Compactness implies closedness and boundedness? I know this is true for a metric space. But how about a topological vector space? Is there a reference explicitly stating this result?
 A: In a topological vector space $\mathbf{X}$, every compact set $K$ is bounded in the sense that for every open neighbourhood $V$ of $0$ there exists a $t \in \mathbb{R}$ with $K \subseteq tV$.
To see this, we first observe that for any $x \in \mathbf{X}$ and any open neighbourhood $V$ of $0$ there exists some $\varepsilon > 0$ such that $\varepsilon' x \in V$ for all $0 \leq \varepsilon' < \varepsilon$. It follows that if $V$ is an open neighbourhood of $0$, then $\mathbf{X} = \bigcup_{n \in \mathbb{N}} nV$, which yields the desired claim.

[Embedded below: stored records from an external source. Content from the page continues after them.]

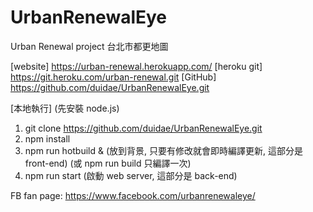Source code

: # UrbanRenewalEye
Urban Renewal project
台北市都更地圖

[website] https://urban-renewal.herokuapp.com/
[heroku git] https://git.heroku.com/urban-renewal.git
[GitHub] https://github.com/duidae/UrbanRenewalEye.git

[本地執行] (先安裝 node.js)
1. git clone https://github.com/duidae/UrbanRenewalEye.git
2. npm install
3. npm run hotbuild & (放到背景, 只要有修改就會即時編譯更新, 這部分是 front-end) (或 npm run build 只編譯一次)
4. npm run start (啟動 web server, 這部分是 back-end)

FB fan page: https://www.facebook.com/urbanrenewaleye/
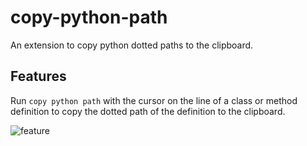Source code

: # copy-python-path
An extension to copy python dotted paths to the clipboard.

## Features

Run `copy python path` with the cursor on the line of a class or method definition to copy the dotted path of the definition to the clipboard.

![feature](https://i.gyazo.com/fe88befdaea034eff0adfd4caacd028f.gif)
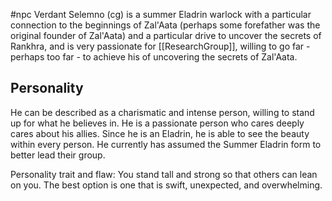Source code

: #npc 
Verdant Selemno (cg) is a summer Eladrin warlock with a particular connection to the beginnings of Zal'Aata (perhaps some forefather was the original founder of Zal'Aata) and a particular drive to uncover the secrets of Rankhra, and is very passionate for [[ResearchGroup]], willing to go far - perhaps too far - to achieve his of uncovering the secrets of Zal'Aata.
## Personality
He can be described as a charismatic and intense person, willing to stand up for what he believes in. He is a passionate person who cares  deeply cares about his allies. Since he is an Eladrin, he is able to see the beauty within every person. He currently has assumed the Summer Eladrin form to better lead their group.

Personality trait and flaw: You stand tall and strong so that others can lean on you. The best option is one that is swift, unexpected, and overwhelming.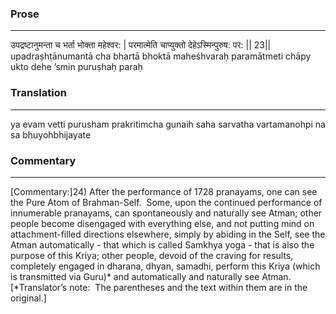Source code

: ### Prose 
 --- 
उपद्रष्टानुमन्ता च भर्ता भोक्ता महेश्वर: |
परमात्मेति चाप्युक्तो देहेऽस्मिन्पुरुष: पर: || 23||
upadraṣhṭānumantā cha bhartā bhoktā maheśhvaraḥ
paramātmeti chāpy ukto dehe ’smin puruṣhaḥ paraḥ

### Translation 
 --- 
ya evam vetti purusham prakritimcha gunaih saha sarvatha vartamanohpi na sa bhuyohbhijayate

### Commentary 
 --- 
[Commentary:]24) After the performance of 1728 pranayams, one can see the Pure Atom of Brahman-Self.  Some, upon the continued performance of innumerable pranayams, can spontaneously and naturally see Atman; other people become disengaged with everything else, and not putting mind on attachment-filled directions elsewhere, simply by abiding in the Self, see the Atman automatically - that which is called Samkhya yoga - that is also the purpose of this Kriya; other people, devoid of the craving for results, completely engaged in dharana, dhyan, samadhi, perform this Kriya (which is transmitted via Guru)* and automatically and naturally see Atman.[*Translator’s note:  The parentheses and the text within them are in the original.]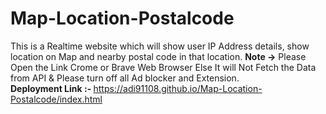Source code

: # Map-Location-Postalcode
This is a Realtime website which will show user IP Address details, show location on Map and nearby postal code in that location. 
<b>Note -></b>  Please Open the Link Crome or Brave Web Browser Else It will Not Fetch the Data from API & Please turn off all Ad blocker and Extension.<br>
<b>Deployment Link :- </b> https://adi91108.github.io/Map-Location-Postalcode/index.html

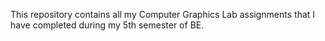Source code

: This repository contains all my Computer Graphics Lab assignments that I have completed during my 5th semester of BE.
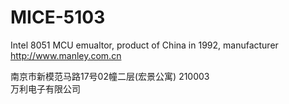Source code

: # MICE-5103
Intel 8051 MCU emualtor, product of China in 1992, manufacturer http://www.manley.com.cn

南京市新模范马路17号02幢二层(宏景公寓) 210003   
万利电子有限公司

In a topological vector space $\mathbf{X}$, being compact implies being closed iff $\mathbf{X}$ is Hausdorff - which some people include in being a topological vector space, and others don't. That Hausdorff suffices is true for topological spaces in general. Conversely, a topological vector space that fails to be Hausdorff also fails to be $T_1$, so there exists some $x \in \mathbf{X}$ such that $\{x\}$ is not closed. But any singleton is trivially compact.